--- Records for processing ---
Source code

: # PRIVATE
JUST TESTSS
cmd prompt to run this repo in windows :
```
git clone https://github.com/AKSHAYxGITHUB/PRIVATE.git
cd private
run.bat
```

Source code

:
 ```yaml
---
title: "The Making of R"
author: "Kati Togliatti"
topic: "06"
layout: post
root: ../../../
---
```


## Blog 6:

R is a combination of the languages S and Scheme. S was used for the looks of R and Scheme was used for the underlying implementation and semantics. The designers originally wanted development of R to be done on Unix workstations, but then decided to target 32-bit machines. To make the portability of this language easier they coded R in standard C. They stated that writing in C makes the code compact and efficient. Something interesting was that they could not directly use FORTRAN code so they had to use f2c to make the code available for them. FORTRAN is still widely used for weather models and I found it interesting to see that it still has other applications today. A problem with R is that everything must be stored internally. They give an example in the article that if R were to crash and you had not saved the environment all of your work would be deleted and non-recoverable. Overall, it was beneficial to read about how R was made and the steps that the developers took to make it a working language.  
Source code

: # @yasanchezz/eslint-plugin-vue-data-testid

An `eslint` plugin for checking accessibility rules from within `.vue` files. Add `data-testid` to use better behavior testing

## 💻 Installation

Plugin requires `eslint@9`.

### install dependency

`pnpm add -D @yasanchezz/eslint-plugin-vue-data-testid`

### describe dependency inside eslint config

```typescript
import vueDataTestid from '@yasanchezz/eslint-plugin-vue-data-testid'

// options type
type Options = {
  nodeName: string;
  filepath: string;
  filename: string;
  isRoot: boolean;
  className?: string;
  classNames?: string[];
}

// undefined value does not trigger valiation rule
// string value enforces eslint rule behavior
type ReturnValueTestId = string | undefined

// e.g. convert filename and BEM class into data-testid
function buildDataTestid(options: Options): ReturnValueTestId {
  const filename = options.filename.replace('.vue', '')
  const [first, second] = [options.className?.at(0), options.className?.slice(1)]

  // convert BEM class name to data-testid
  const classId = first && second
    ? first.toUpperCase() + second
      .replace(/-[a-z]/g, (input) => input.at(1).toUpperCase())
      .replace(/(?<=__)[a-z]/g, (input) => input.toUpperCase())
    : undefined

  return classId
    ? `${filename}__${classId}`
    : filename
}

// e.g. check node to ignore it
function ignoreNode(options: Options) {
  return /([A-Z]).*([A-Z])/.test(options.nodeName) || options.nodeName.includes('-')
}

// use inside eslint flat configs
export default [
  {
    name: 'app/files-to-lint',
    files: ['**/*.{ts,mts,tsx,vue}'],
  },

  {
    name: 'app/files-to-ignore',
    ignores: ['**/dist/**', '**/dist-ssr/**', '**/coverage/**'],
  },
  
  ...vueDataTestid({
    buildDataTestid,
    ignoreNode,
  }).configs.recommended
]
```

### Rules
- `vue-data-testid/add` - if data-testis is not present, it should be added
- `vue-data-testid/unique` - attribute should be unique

--- Goal of the exercise ---
Find every line of the records holding "nodeName". Answer with the count alone.

--- The answer ---
2